RICHMOND, Va. — This time, Wichita State made the big plays in the final seconds. Now “Havoc” is just another word, one that doesn’t seem so powerful or intimidating as it once did.
WSU, with four players starting their first road game as Shockers, handled VCU’s pressure defense and sellout crowd with a 53-51 win at the Siegel Center on Tuesday. Guard Malcolm Armstead sank a 17-foot jumper with 3.8 seconds remaining for the win, ending a game in which he calmly directed WSU’s offense against the defense trademarked as “Havoc.” WSU survived a miserable shooting night with a series of clutch plays into the teeth of VCU’s Rowdy Rams student section.
“He wanted it, and I was smart enough to listen,” WSU coach Gregg Marshall said. “It worked pretty well.”
Armstead’s shot almost quieted the crowd. Then the Shockers had to survive a scare when Carl Hall fouled Juvonte Reddic in the final second. Reddic’s first free throw spun out. He missed the second one off the backboard, a violation that gave the ball to WSU with 0.5 seconds to play. A quick inbound pass erased some of the frustration from a 68-67 loss to VCU in 2011 in Koch Arena and March’s 62-59 loss in the NCAA Tournament.
The Shockers didn’t play like a team that lost five seniors from 2011-12. Freshman, sophomores, newcomers — they all showed remarkable calm and composure in pressure-packed environment. Junior transfer Cleanthony Early came off the bench to score 13 points. Armstead, playing his first road game as a Shocker after sitting out last season, scored 11 points and had six assists and four steals.
“I felt like everybody seemed experienced,” WSU redshirt freshman Ron Baker said. “I don’t have any late-game experience, but it really felt like everybody was in that mode.”
Before Tuesday’s game, WSU coaches told their players to embrace the way VCU played and take advantage. The Shockers did some of that, breaking the press and making open shots. They also hit the Rams with their own tough defense to hand VCU its first November home loss since 2002.

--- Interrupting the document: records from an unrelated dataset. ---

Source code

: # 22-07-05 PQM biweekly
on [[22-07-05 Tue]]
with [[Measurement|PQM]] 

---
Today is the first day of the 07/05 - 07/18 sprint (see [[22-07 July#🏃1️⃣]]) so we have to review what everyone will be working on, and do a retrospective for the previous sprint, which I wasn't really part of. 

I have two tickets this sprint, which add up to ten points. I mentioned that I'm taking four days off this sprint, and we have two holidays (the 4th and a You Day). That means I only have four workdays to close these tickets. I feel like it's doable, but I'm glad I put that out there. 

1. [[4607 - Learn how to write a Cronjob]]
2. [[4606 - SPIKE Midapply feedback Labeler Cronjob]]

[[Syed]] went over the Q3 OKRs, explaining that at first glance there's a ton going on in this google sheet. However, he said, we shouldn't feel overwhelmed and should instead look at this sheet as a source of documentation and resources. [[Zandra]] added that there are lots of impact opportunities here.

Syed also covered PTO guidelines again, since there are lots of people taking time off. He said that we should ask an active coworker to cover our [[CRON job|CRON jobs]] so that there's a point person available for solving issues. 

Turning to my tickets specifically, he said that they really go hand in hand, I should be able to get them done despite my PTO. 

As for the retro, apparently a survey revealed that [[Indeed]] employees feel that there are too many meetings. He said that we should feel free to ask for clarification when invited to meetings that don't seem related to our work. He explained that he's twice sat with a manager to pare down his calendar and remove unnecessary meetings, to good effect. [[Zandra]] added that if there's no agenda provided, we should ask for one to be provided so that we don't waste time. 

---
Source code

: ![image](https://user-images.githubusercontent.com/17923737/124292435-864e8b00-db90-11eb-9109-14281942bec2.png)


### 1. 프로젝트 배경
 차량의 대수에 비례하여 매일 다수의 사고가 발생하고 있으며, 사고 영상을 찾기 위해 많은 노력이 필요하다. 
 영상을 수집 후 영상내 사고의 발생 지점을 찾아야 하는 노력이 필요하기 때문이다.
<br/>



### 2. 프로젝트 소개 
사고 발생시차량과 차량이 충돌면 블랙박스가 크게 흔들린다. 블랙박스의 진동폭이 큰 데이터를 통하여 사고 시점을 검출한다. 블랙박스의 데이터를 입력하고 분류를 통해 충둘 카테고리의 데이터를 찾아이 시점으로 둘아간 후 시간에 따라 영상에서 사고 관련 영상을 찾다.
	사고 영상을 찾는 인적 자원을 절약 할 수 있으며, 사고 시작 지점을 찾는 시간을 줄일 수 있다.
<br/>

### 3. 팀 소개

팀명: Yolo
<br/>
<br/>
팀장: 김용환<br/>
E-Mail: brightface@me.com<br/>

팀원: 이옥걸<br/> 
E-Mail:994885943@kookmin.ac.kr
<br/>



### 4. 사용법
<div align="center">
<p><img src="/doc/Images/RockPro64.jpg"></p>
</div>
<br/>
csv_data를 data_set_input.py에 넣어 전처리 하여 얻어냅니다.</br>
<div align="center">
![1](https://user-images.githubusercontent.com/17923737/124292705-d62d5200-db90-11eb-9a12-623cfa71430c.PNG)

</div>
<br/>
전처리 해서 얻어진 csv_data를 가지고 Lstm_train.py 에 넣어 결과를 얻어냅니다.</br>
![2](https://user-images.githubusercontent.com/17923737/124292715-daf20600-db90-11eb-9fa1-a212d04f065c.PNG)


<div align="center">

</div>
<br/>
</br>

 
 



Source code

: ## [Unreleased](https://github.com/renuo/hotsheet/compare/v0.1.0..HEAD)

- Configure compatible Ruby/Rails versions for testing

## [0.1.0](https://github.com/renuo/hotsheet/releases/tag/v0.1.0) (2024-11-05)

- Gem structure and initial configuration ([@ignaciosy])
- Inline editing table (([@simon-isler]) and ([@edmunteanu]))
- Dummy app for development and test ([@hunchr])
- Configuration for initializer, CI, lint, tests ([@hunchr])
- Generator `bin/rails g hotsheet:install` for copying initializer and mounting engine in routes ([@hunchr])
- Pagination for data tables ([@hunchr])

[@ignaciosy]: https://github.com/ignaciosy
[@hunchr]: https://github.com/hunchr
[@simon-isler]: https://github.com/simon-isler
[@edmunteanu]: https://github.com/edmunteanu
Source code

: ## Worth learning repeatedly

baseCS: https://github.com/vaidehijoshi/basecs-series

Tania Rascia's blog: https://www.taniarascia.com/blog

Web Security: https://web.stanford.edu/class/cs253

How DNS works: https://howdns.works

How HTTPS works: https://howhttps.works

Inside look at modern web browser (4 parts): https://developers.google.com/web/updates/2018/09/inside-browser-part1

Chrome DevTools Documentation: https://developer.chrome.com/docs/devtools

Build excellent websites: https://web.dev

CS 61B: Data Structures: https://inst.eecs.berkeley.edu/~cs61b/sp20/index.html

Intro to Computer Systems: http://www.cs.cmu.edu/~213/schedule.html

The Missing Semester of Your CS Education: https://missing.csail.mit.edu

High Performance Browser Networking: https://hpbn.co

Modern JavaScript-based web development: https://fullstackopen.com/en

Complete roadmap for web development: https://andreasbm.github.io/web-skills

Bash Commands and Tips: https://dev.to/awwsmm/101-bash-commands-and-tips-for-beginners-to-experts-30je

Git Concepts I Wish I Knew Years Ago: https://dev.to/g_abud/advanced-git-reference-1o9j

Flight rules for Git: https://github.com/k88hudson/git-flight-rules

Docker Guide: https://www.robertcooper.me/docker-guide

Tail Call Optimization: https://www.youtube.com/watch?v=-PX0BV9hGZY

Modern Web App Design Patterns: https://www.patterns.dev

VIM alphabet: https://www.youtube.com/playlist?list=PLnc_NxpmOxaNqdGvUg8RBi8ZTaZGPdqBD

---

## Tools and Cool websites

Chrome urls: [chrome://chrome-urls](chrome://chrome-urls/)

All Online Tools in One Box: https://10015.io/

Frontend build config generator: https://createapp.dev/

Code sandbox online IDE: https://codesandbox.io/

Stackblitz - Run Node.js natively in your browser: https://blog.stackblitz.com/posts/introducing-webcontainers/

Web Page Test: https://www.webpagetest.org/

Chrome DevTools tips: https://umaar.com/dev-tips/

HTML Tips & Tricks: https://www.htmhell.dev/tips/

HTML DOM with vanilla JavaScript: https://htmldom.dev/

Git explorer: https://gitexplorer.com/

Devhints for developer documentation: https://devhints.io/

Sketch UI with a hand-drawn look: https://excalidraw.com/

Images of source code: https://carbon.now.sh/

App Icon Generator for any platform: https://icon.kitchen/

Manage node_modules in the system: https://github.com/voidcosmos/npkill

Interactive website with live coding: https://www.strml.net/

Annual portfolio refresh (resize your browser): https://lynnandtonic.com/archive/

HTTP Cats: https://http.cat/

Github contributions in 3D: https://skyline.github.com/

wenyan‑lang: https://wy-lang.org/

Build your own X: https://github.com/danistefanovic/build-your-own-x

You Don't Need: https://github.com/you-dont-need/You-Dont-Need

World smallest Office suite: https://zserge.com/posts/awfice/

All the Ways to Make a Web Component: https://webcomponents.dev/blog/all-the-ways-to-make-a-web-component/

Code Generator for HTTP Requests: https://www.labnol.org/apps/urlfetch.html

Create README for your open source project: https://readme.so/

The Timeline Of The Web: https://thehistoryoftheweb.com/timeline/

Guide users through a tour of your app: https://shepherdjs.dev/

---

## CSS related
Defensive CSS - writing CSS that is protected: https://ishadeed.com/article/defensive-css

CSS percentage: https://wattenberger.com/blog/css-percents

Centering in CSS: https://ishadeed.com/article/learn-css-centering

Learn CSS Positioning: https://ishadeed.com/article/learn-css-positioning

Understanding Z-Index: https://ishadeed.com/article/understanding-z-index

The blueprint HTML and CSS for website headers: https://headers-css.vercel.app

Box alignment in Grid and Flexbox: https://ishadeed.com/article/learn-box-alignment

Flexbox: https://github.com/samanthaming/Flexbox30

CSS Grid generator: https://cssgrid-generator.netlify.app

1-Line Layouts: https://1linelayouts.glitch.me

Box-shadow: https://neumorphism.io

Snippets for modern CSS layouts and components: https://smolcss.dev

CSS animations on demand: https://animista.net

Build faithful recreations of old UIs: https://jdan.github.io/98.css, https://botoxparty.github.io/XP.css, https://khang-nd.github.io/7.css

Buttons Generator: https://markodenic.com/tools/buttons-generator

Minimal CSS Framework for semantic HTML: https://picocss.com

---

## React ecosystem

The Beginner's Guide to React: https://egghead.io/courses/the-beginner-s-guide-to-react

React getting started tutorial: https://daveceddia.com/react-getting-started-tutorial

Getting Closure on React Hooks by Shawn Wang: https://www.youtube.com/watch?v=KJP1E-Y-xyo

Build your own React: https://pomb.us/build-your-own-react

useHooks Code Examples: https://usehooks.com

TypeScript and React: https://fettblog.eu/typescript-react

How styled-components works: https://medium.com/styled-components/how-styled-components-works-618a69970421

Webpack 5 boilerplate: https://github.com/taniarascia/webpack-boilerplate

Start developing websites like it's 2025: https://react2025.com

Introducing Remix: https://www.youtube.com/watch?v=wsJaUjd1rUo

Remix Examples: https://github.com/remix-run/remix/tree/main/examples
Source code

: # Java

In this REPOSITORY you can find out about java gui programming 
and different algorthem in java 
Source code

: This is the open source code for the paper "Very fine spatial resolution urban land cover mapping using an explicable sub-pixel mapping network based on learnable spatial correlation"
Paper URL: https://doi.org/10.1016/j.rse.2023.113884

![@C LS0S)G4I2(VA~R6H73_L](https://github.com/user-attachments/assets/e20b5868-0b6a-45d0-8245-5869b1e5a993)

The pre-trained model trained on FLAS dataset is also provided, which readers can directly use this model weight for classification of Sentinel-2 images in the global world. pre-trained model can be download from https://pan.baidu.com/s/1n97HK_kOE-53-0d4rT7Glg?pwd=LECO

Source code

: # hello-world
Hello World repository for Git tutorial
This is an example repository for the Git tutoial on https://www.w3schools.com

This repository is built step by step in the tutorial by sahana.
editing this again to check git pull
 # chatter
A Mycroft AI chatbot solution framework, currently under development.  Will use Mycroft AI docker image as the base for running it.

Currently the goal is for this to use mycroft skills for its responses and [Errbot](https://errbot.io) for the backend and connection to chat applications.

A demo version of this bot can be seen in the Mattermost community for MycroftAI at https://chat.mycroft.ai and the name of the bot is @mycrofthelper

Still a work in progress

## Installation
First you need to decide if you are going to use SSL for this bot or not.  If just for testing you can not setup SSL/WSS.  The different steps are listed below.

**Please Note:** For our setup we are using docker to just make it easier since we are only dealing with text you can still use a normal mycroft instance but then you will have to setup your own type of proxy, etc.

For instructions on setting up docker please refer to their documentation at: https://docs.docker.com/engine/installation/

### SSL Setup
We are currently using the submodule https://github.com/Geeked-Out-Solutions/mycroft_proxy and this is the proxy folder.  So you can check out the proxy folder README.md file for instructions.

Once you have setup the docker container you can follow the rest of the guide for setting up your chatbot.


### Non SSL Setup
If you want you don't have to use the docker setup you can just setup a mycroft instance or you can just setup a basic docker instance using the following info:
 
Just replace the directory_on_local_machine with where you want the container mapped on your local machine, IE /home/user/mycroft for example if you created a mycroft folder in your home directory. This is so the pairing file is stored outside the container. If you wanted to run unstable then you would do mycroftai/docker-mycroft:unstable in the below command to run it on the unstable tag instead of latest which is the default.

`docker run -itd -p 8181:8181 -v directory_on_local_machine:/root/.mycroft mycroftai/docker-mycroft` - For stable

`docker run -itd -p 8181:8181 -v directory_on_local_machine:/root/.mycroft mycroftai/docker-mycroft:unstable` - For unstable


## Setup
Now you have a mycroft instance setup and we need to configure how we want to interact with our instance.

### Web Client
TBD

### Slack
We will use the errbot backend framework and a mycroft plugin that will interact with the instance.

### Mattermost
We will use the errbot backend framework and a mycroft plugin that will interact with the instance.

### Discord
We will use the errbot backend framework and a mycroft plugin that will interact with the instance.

“They did a good job dealing with our press and our crowd and the way we play,” VCU coach Shaka Smart said. “They certainly were not scared.”
Certainly not Armstead.
With the game tied 51-all, WSU got the ball with 26.6 seconds to play. The Shockers flattened out four players along the baseline to give Armstead room. He waved off a ball screen and went at VCU’s Briante Weber. When Weber gave ground, Armstead swished a long jumper for a 53-51 lead.
“He backed up a lot, so I gave him a hesitation, which he bit for, and I rose up,” Armstead said. “I’m tired, I’m sick, but I feel good though.”
Armstead’s winner capped a series of clutch plays that gave WSU a bit of space in a physical, grinding defensive effort.
Demetric Williams found Carl Hall with a pretty bounce pass for a layup and 45-44 lead with 2:03 remaining. Early scored after a VCU turnover for a 47-44 lead. Then the big one — the Shockers fought off traps and reversed the ball to Early for a dunk and a 49-45 lead.
WSU shot 35.1 percent from the field, missing 16 of 19 threes. They limited turnovers to 13, four in the second half, and never let the Rams go on big runs. VCU shot 34.7 percent from the field and missed 12 of 24 foul shots.
“This is third time we’ve played them in three years, and every year they’ve done a nice job against the press,” Smart said. “Tonight served as a reminder that we have a long way to go. If we’re not on edge and playing the way that we need to play, in terms of our approach, teams can beat us. Some of our guys may have lost sight of that.”
VCU’s press turned the game briefly in the second half. WSU committed turnovers on its first three possessions and the Rams scored after each to build a 33-28 lead. WSU finally broke through with Armstead’s runner of the glass.
WSU refused to fold, even as the crowd roared and the Rams tried to pick up the pressure. Baker broke VCU’s momentum with a three-pointer, after freeing himself with a pump fake that sent a defender soaring by. His basket tied it 33-all.
“Marshall warned us that we were going to handle adversity before the game, and he brought it up again on the bench,” Baker said. “He challenged us as a unit to attack the adversity and get through it.”